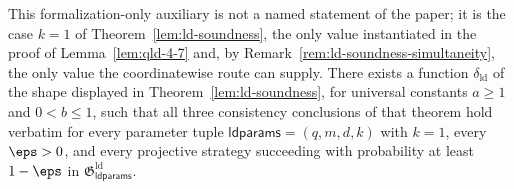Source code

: \begin{theorem}
	\label{lem:ld-soundness-k-one}
	\leanok
	This formalization-only auxiliary is not a named statement of the paper; it is the case $k = 1$ of Theorem~\ref{lem:ld-soundness}, the only value instantiated in the proof of Lemma~\ref{lem:qld-4-7} and, by Remark~\ref{rem:ld-soundness-simultaneity}, the only value the coordinatewise route can supply. There exists a function $\delta_{\mathrm{ld}}$ of the shape displayed in Theorem~\ref{lem:ld-soundness}, for universal constants $a \ge 1$ and $0 < b \le 1$, such that all three consistency conclusions of that theorem hold verbatim for every parameter tuple $\mathsf{ldparams} = (q,m,d,k)$ with $k = 1$, every $\eps > 0$, and every projective strategy succeeding with probability at least $1-\eps$ in $\mathfrak{G}^{\mathrm{ld}}_{\mathsf{ldparams}}$.
\end{theorem}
# # #
* **Brief**: Give back the material word for word, leaving out its pictures.

* **Answer space**:
Source code

: \begin{theorem}
	\label{lem:ld-soundness-k-one}
	\leanok
	This formalization-only auxiliary is not a named statement of the paper; it is the case $k = 1$ of Theorem~\ref{lem:ld-soundness}, the only value instantiated in the proof of Lemma~\ref{lem:qld-4-7} and, by Remark~\ref{rem:ld-soundness-simultaneity}, the only value the coordinatewise route can supply. There exists a function $\delta_{\mathrm{ld}}$ of the shape displayed in Theorem~\ref{lem:ld-soundness}, for universal constants $a \ge 1$ and $0 < b \le 1$, such that all three consistency conclusions of that theorem hold verbatim for every parameter tuple $\mathsf{ldparams} = (q,m,d,k)$ with $k = 1$, every $\eps > 0$, and every projective strategy succeeding with probability at least $1-\eps$ in $\mathfrak{G}^{\mathrm{ld}}_{\mathsf{ldparams}}$.
\end{theorem}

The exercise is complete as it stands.